→ WORK TO COMPLETE
Omit the images. Restate all of the records word for word.

→ ENTRIES PROVIDED
******************************
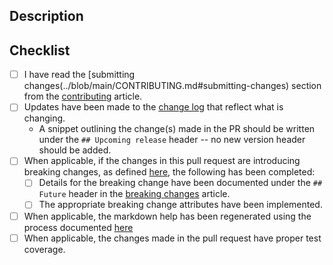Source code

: <!-- DO NOT DELETE THIS TEMPLATE -->

## Description

<!-- Please add a brief description of the changes made in this PR -->

## Checklist

- [ ] I have read the [submitting changes(../blob/main/CONTRIBUTING.md#submitting-changes) section from the [contributing](../blob/main/CONTRIBUTING.md) article.
- [ ] Updates have been made to the [change log](../blob/main/CHANGELOG.md) that reflect what is changing.
  - A snippet outlining the change(s) made in the PR should be written under the `## Upcoming release` header -- no new version header should be added.
- [ ] When applicable, if the changes in this pull request are introducing breaking changes, as defined [here](../blob/main/docs/breaking-defined.md), the following has been completed:
  - [ ] Details for the breaking change have been documented under the `## Future` header in the [breaking changes](../blob/main/docs/breaking-changes.md) article.
  - [ ] The appropriate breaking change attributes have been implemented.
- [ ] When applicable, the markdown help has been regenerated using the process documented [here](../blob/main/docs/help-generation.md#updating-all-markdown-files-in-a-module)
- [ ] When applicable, the changes made in the pull request have proper test coverage.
******************************
→ EXERCISE RESULT
Source code

: <!-- DO NOT DELETE THIS TEMPLATE -->

## Description

<!-- Please add a brief description of the changes made in this PR -->

## Checklist

- [ ] I have read the [submitting changes(../blob/main/CONTRIBUTING.md#submitting-changes) section from the [contributing](../blob/main/CONTRIBUTING.md) article.
- [ ] Updates have been made to the [change log](../blob/main/CHANGELOG.md) that reflect what is changing.
  - A snippet outlining the change(s) made in the PR should be written under the `## Upcoming release` header -- no new version header should be added.
- [ ] When applicable, if the changes in this pull request are introducing breaking changes, as defined [here](../blob/main/docs/breaking-defined.md), the following has been completed:
  - [ ] Details for the breaking change have been documented under the `## Future` header in the [breaking changes](../blob/main/docs/breaking-changes.md) article.
  - [ ] The appropriate breaking change attributes have been implemented.
- [ ] When applicable, the markdown help has been regenerated using the process documented [here](../blob/main/docs/help-generation.md#updating-all-markdown-files-in-a-module)
- [ ] When applicable, the changes made in the pull request have proper test coverage.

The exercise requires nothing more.